Generata in emisfero fantastico, forse più vicino ai proliferi racconti avvolti dalla nebbie di Avalon, Miss Kenichi si rivela una scoperta virtuosa, un regalo per gli ascolti proveniente direttamente dalla Germania. Giunta con The Trail al terzo album, Miss Kenichi dipinge con i colori di un twee pop diafano concedendo qualche sbavatura al flauto traverso e alle percussioni.

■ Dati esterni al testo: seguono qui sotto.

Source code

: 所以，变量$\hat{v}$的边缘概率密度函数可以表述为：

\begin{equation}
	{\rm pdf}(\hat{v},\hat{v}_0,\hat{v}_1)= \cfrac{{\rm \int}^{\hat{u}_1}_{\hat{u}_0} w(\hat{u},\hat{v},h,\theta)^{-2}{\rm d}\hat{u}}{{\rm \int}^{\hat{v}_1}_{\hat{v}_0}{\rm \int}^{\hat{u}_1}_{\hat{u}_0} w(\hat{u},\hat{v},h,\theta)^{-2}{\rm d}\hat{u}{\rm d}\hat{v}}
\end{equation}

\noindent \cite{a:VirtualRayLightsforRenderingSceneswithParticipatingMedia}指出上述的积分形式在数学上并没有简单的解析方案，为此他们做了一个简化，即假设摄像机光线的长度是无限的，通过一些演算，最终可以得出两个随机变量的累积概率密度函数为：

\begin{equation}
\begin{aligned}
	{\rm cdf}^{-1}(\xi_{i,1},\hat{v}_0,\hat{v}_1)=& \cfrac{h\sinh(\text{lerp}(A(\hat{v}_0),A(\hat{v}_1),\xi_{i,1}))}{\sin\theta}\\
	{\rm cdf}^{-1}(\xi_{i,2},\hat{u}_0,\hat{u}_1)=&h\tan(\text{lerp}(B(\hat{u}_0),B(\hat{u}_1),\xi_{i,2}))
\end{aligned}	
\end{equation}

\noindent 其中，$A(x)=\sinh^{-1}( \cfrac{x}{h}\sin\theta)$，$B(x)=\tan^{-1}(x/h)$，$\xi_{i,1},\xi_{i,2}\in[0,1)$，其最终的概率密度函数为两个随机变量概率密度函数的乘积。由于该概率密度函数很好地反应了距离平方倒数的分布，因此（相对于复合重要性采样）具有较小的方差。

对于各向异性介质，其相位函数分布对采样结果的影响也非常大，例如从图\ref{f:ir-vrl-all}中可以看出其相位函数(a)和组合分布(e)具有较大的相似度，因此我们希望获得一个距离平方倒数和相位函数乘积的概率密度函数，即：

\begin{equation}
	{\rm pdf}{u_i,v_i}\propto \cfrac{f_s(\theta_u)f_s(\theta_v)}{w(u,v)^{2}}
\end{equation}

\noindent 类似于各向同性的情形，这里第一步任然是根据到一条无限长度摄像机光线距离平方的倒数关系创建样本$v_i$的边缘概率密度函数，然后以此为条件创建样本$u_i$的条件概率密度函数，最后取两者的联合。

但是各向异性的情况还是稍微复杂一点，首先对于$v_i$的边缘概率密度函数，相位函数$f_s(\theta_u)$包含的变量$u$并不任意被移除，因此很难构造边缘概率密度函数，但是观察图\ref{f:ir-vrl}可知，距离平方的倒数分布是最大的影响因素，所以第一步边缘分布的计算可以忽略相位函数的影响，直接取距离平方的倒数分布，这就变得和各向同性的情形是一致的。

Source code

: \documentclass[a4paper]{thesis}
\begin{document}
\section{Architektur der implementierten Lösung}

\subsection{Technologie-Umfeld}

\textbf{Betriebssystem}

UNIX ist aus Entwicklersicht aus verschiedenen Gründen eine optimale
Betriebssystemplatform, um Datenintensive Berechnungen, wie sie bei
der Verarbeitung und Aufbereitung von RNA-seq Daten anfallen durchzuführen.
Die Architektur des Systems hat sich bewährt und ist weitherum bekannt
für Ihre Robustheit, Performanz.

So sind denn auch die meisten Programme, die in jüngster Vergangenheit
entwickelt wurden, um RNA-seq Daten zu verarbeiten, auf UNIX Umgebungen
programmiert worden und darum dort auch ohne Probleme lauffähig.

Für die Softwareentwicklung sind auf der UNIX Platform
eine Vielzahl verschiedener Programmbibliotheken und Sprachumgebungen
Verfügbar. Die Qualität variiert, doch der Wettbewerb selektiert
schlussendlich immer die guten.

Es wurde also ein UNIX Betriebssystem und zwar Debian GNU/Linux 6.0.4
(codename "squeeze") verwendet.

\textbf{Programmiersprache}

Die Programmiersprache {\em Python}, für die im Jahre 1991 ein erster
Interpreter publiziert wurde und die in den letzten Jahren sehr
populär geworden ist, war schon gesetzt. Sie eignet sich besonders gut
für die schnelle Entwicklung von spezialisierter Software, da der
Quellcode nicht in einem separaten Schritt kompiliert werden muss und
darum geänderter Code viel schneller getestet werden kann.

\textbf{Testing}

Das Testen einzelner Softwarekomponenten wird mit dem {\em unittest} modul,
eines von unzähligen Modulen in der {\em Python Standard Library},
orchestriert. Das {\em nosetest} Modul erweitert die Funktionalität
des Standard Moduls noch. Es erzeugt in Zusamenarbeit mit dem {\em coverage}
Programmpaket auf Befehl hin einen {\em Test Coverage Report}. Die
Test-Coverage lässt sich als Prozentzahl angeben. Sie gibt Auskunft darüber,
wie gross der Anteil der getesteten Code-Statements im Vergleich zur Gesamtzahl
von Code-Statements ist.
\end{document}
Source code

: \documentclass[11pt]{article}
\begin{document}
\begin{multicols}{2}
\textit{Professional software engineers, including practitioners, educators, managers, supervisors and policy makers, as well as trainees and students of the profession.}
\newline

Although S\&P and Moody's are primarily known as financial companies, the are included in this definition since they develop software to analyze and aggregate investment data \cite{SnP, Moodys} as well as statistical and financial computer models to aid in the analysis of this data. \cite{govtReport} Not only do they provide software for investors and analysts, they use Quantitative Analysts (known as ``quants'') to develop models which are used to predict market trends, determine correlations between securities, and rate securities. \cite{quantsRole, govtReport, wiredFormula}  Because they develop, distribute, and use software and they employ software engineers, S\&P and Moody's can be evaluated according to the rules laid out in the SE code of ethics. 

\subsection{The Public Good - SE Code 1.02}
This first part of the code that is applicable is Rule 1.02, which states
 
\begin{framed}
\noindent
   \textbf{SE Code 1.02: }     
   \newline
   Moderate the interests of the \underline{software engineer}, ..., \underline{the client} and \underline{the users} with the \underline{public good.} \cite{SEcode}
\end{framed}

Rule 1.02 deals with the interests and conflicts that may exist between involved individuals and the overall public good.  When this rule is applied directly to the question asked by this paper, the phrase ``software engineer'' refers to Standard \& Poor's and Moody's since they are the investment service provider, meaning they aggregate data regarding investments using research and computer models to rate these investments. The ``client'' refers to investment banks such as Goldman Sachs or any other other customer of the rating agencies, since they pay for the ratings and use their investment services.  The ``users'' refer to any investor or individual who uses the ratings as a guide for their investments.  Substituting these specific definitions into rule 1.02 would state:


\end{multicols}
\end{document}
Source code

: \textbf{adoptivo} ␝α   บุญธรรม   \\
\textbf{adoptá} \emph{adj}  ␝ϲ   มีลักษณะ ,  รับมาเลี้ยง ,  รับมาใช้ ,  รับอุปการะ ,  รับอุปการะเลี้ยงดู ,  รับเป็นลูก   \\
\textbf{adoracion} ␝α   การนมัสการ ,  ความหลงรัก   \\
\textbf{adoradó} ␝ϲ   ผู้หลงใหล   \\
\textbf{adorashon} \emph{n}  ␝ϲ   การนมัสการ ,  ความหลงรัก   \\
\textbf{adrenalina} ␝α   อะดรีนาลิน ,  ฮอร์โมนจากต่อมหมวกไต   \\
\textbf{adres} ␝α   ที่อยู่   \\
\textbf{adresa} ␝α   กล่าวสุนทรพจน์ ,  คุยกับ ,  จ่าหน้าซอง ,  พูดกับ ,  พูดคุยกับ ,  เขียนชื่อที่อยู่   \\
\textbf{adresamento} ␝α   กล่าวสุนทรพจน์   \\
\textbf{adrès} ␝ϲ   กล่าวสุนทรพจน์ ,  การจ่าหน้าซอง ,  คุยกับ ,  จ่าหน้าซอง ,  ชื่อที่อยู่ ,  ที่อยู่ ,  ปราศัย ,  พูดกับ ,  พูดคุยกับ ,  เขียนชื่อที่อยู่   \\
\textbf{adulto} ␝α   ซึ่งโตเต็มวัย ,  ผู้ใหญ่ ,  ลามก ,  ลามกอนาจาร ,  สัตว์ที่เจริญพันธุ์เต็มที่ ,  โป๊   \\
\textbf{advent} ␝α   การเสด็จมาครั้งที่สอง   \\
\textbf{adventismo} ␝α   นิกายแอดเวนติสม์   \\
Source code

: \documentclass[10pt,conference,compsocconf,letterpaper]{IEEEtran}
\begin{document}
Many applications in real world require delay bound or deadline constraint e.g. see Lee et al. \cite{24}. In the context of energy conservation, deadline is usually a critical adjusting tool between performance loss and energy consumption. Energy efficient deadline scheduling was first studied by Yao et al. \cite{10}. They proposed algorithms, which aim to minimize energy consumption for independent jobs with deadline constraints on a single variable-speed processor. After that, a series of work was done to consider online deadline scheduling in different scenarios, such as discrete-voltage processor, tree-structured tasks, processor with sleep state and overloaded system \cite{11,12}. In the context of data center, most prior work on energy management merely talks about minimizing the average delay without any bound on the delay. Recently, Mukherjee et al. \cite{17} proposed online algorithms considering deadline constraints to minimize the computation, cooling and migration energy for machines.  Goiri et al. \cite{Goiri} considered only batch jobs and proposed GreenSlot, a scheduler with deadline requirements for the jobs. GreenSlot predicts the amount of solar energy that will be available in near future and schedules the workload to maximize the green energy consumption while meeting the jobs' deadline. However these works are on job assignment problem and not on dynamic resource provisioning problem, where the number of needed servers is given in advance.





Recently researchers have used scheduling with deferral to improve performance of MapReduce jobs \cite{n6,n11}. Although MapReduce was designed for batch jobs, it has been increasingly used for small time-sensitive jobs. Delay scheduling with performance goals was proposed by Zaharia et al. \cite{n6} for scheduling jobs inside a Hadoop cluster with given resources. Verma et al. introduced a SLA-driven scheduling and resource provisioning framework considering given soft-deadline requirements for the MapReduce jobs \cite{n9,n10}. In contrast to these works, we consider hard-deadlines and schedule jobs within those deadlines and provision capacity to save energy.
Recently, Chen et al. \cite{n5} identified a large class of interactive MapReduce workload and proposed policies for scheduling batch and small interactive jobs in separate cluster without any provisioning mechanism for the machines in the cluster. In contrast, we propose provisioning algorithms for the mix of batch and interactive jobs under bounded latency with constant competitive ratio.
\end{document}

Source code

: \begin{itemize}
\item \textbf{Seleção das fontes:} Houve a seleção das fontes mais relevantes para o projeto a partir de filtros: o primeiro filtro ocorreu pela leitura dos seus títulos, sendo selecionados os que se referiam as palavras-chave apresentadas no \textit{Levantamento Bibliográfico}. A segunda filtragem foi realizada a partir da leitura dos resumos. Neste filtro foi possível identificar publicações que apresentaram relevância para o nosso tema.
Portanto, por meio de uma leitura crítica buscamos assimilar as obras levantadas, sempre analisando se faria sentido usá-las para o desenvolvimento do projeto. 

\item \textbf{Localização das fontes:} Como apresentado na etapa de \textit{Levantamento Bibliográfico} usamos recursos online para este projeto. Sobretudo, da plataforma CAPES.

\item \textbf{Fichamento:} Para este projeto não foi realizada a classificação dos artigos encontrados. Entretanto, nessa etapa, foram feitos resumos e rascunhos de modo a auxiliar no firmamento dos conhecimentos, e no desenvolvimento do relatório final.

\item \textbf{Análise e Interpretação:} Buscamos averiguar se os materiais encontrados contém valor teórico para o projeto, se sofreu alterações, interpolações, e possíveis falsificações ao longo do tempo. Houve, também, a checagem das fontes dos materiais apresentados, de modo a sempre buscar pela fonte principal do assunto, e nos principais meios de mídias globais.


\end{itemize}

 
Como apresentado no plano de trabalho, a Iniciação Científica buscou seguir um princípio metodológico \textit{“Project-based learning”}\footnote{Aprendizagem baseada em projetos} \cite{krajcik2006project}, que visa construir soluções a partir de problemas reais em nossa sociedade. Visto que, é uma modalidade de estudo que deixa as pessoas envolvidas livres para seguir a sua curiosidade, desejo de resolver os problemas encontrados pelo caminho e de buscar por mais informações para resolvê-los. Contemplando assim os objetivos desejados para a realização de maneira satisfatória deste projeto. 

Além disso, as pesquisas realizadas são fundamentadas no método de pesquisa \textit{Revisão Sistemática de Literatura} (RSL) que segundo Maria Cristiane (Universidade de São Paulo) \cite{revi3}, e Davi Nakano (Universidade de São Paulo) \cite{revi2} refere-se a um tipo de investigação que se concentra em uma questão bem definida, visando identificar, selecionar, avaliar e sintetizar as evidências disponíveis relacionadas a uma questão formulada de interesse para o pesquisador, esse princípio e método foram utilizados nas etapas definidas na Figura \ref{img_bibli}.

The Trail è un album dalla pressione bassa e dai ritmi agricoli dove imperversa l’incedere lento e pesante e le undici tracce scorrono sotto il segno dell’affaticamento; Bobby Bacala trascina gli zoccoli piegato dalla gravità dei tamburi, Tale Of Two Rivers riprende fiato in sincronia con il mantice della fisarmonica e The Trail macina il riff circolare della chitarra. Ma The Trail è un album lavorato a dritto e rovescio che dimostra la sensibilità di una musicista che, seppure giovane, mette in evidenza scelte di gusto e finezza compositiva. Miss Kenichi non s’ingarbuglia in un minimalismo dark-folk dai gusti nordici, ma procedendo nell’ascolto, The Trail si arricchisce di nuove sfumature accogliendo all’interno della sua trama scarna aperture fresche e vitali. Ne è esempio il mutare di The Ghost taccia costruita all’inverso dove la strofa pacata al limite dell’acustico prende il posto centrale del ritornello lasciando alle percussioni il compito di aprire e chiudere con fare cardiaco gli estremi del brano. O ancora, la declamazione limpida di Dream incorniciata da un poderoso scambio di fiati che duetto con la voce gradevole di Miss Kenichi.
Anticipato dal video del pezzo Who Are You, The Trail è un album completo, mai scontato o prevedibile ma, al contrario, una scoperta insospettabile nel contesto a volte ripetitivo e autoreferenziale del folk di casa nordica.